*Exercise instructions*:
Return the entries that follow exactly, with no images.

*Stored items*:
··········

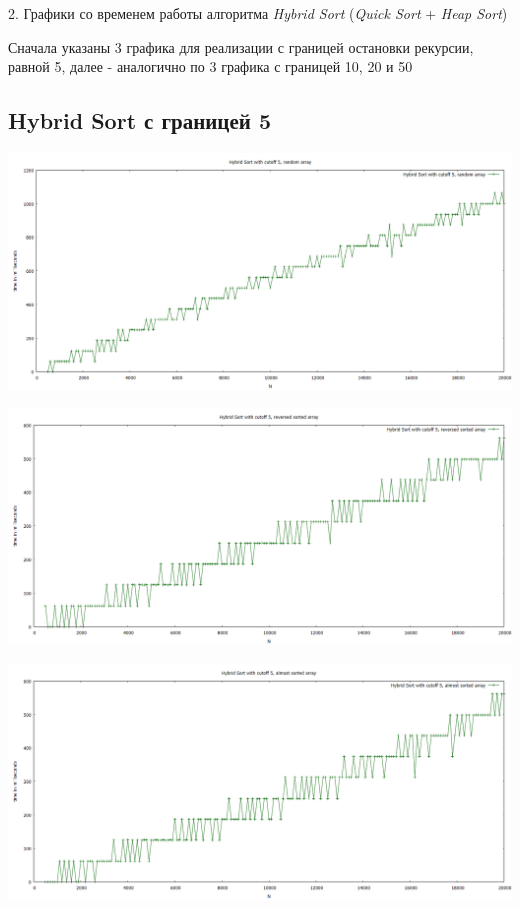 \documentclass[11pt,a4paper]{article}
\begin{document}
\pagebreak

2. Графики со временем работы алгоритма \textit{Hybrid Sort} (\textit{Quick Sort} + \textit{Heap Sort})

Сначала указаны 3 графика для реализации с границей остановки рекурсии, равной 5, далее - аналогично по 3 графика с границей 10, 20 и 50

\subsection*{Hybrid Sort с границей 5}

\hspace*{-2cm} \includegraphics[scale=0.5]{hybrid_sort_5_random_arr.PNG}

\hspace*{-2cm} \includegraphics[scale=0.5]{hybrid_sort_5_reversed_arr.PNG}

\hspace*{-2cm} \includegraphics[scale=0.5]{hybrid_sort_5_almost_sorted_arr.PNG}
\end{document}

··········

*Output for this exercise*:
 \documentclass[11pt,a4paper]{article}
\begin{document}
\pagebreak

2. Графики со временем работы алгоритма \textit{Hybrid Sort} (\textit{Quick Sort} + \textit{Heap Sort})

Сначала указаны 3 графика для реализации с границей остановки рекурсии, равной 5, далее - аналогично по 3 графика с границей 10, 20 и 50

\subsection*{Hybrid Sort с границей 5}

\hspace*{-2cm} \includegraphics[scale=0.5]{hybrid_sort_5_random_arr.PNG}

\hspace*{-2cm} \includegraphics[scale=0.5]{hybrid_sort_5_reversed_arr.PNG}

\hspace*{-2cm} \includegraphics[scale=0.5]{hybrid_sort_5_almost_sorted_arr.PNG}
\end{document}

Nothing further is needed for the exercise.